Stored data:
• • • •

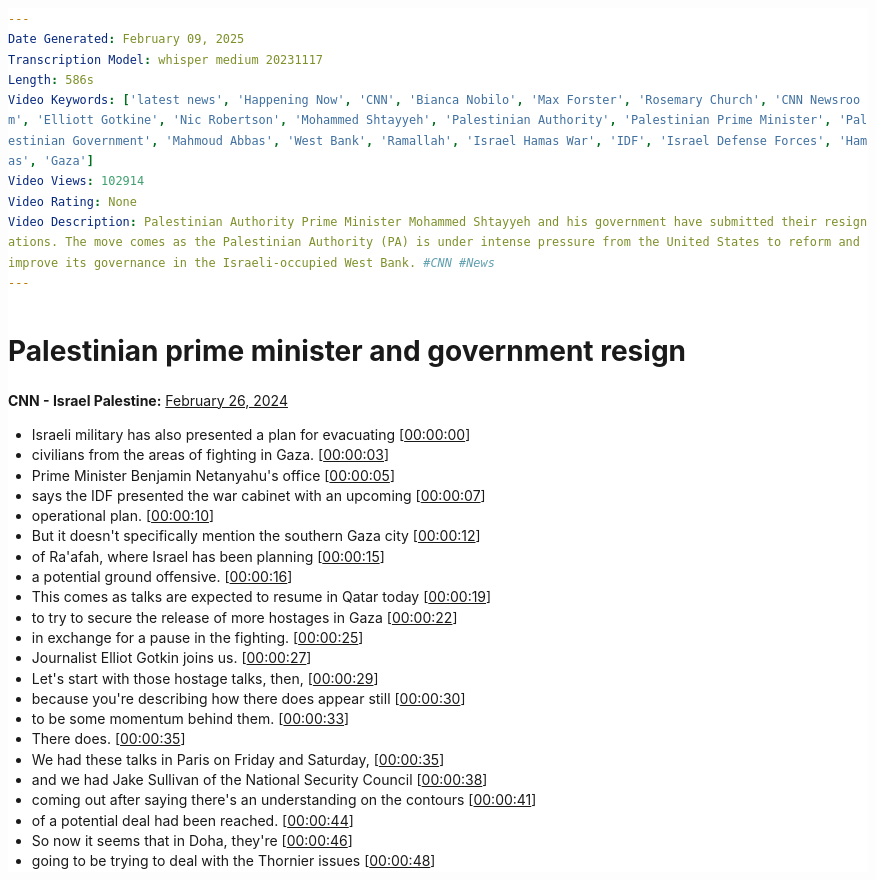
 ```yaml
---
Date Generated: February 09, 2025
Transcription Model: whisper medium 20231117
Length: 586s
Video Keywords: ['latest news', 'Happening Now', 'CNN', 'Bianca Nobilo', 'Max Forster', 'Rosemary Church', 'CNN Newsroom', 'Elliott Gotkine', 'Nic Robertson', 'Mohammed Shtayyeh', 'Palestinian Authority', 'Palestinian Prime Minister', 'Palestinian Government', 'Mahmoud Abbas', 'West Bank', 'Ramallah', 'Israel Hamas War', 'IDF', 'Israel Defense Forces', 'Hamas', 'Gaza']
Video Views: 102914
Video Rating: None
Video Description: Palestinian Authority Prime Minister Mohammed Shtayyeh and his government have submitted their resignations. The move comes as the Palestinian Authority (PA) is under intense pressure from the United States to reform and improve its governance in the Israeli-occupied West Bank. #CNN #News
---
```


# Palestinian prime minister and government resign
**CNN - Israel Palestine:** [February 26, 2024](https://www.youtube.com/watch?v=8DadIzZa_M8)
*  Israeli military has also presented a plan for evacuating [[00:00:00](https://www.youtube.com/watch?v=8DadIzZa_M8&t=0.0s)]
*  civilians from the areas of fighting in Gaza. [[00:00:03](https://www.youtube.com/watch?v=8DadIzZa_M8&t=3.0s)]
*  Prime Minister Benjamin Netanyahu's office [[00:00:05](https://www.youtube.com/watch?v=8DadIzZa_M8&t=5.76s)]
*  says the IDF presented the war cabinet with an upcoming [[00:00:07](https://www.youtube.com/watch?v=8DadIzZa_M8&t=7.6000000000000005s)]
*  operational plan. [[00:00:10](https://www.youtube.com/watch?v=8DadIzZa_M8&t=10.68s)]
*  But it doesn't specifically mention the southern Gaza city [[00:00:12](https://www.youtube.com/watch?v=8DadIzZa_M8&t=12.08s)]
*  of Ra'afah, where Israel has been planning [[00:00:15](https://www.youtube.com/watch?v=8DadIzZa_M8&t=15.040000000000001s)]
*  a potential ground offensive. [[00:00:16](https://www.youtube.com/watch?v=8DadIzZa_M8&t=16.96s)]
*  This comes as talks are expected to resume in Qatar today [[00:00:19](https://www.youtube.com/watch?v=8DadIzZa_M8&t=19.28s)]
*  to try to secure the release of more hostages in Gaza [[00:00:22](https://www.youtube.com/watch?v=8DadIzZa_M8&t=22.12s)]
*  in exchange for a pause in the fighting. [[00:00:25](https://www.youtube.com/watch?v=8DadIzZa_M8&t=25.44s)]
*  Journalist Elliot Gotkin joins us. [[00:00:27](https://www.youtube.com/watch?v=8DadIzZa_M8&t=27.2s)]
*  Let's start with those hostage talks, then, [[00:00:29](https://www.youtube.com/watch?v=8DadIzZa_M8&t=29.32s)]
*  because you're describing how there does appear still [[00:00:30](https://www.youtube.com/watch?v=8DadIzZa_M8&t=30.8s)]
*  to be some momentum behind them. [[00:00:33](https://www.youtube.com/watch?v=8DadIzZa_M8&t=33.6s)]
*  There does. [[00:00:35](https://www.youtube.com/watch?v=8DadIzZa_M8&t=35.4s)]
*  We had these talks in Paris on Friday and Saturday, [[00:00:35](https://www.youtube.com/watch?v=8DadIzZa_M8&t=35.800000000000004s)]
*  and we had Jake Sullivan of the National Security Council [[00:00:38](https://www.youtube.com/watch?v=8DadIzZa_M8&t=38.64s)]
*  coming out after saying there's an understanding on the contours [[00:00:41](https://www.youtube.com/watch?v=8DadIzZa_M8&t=41.760000000000005s)]
*  of a potential deal had been reached. [[00:00:44](https://www.youtube.com/watch?v=8DadIzZa_M8&t=44.92s)]
*  So now it seems that in Doha, they're [[00:00:46](https://www.youtube.com/watch?v=8DadIzZa_M8&t=46.760000000000005s)]
*  going to be trying to deal with the Thornier issues [[00:00:48](https://www.youtube.com/watch?v=8DadIzZa_M8&t=48.44s)]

• • • •

WHAT YOU WILL DO: Number of lines above that include "February": state it and nothing else.

EXERCISE RESULT: 2